Themistocles (Tim) Assimes

Publication Details

  • Evaluation of the metabochip genotyping array in African Americans and implications for fine mapping of GWAS-identified loci: the PAGE study.

    Buyske S, Wu Y, Carty CL, Cheng I, Assimes TL, Dumitrescu L, Hindorff LA, Mitchell S, Ambite JL, Boerwinkle E, Buzkova P, Carlson CS, Cochran B, Duggan D, Eaton CB, Fesinmeyer MD, Franceschini N, Haessler J, Jenny N, Kang HM, Kooperberg C, Lin Y, Le Marchand L, Matise TC, Robinson JG, Rodriguez C, Schumacher FR, Voight BF, Young A, Manolio TA, Mohlke KL, Haiman CA, Peters U, Crawford DC, North KE. PLoS One. 2012; 7 (4): e35651

    The Metabochip is a custom genotyping array designed for replication and fine mapping of metabolic, cardiovascular, and anthropometric trait loci and includes low frequency variation content identified from the 1000 Genomes Project. It has 196,725 SNPs concentrated in 257 genomic regions. We evaluated the Metabochip in 5,863 African Americans; 89% of all SNPs passed rigorous quality control with a call rate of 99.9%. Two examples illustrate the value of fine mapping with the Metabochip in African-ancestry populations. At CELSR2/PSRC1/SORT1, we found the strongest associated SNP for LDL-C to be rs12740374 (p = 3.5 × 10(-11)), a SNP indistinguishable from multiple SNPs in European ancestry samples due to high correlation. Its distinct signal supports functional studies elsewhere suggesting a causal role in LDL-C. At CETP we found rs17231520, with risk allele frequency 0.07 in African Americans, to be associated with HDL-C (p = 7.2 × 10(-36)).
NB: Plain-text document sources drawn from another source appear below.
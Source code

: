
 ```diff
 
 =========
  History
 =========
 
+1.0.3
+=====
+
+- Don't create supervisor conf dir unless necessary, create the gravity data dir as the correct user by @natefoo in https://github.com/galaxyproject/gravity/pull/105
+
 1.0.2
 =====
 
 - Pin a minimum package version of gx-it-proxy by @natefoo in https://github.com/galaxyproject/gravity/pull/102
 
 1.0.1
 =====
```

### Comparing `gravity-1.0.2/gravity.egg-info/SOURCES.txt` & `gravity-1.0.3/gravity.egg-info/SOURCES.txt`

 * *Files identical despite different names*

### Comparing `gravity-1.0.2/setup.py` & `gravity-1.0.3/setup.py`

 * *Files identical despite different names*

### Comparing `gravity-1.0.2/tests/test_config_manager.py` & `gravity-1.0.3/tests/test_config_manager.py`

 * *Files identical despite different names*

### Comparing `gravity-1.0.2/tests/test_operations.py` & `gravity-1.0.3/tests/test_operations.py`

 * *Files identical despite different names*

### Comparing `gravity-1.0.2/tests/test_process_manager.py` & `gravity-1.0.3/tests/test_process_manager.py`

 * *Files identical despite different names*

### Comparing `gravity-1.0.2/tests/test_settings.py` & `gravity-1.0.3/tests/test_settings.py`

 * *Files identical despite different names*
This variant is very rare in Europeans and not tagged in common GWAS arrays, but was identified as associated with HDL-C in African Americans in a single-gene study. Our results, one narrowing the risk interval and the other revealing an associated variant not found in Europeans, demonstrate the advantages of high-density genotyping of common and rare variation for fine mapping of trait loci in African American samples.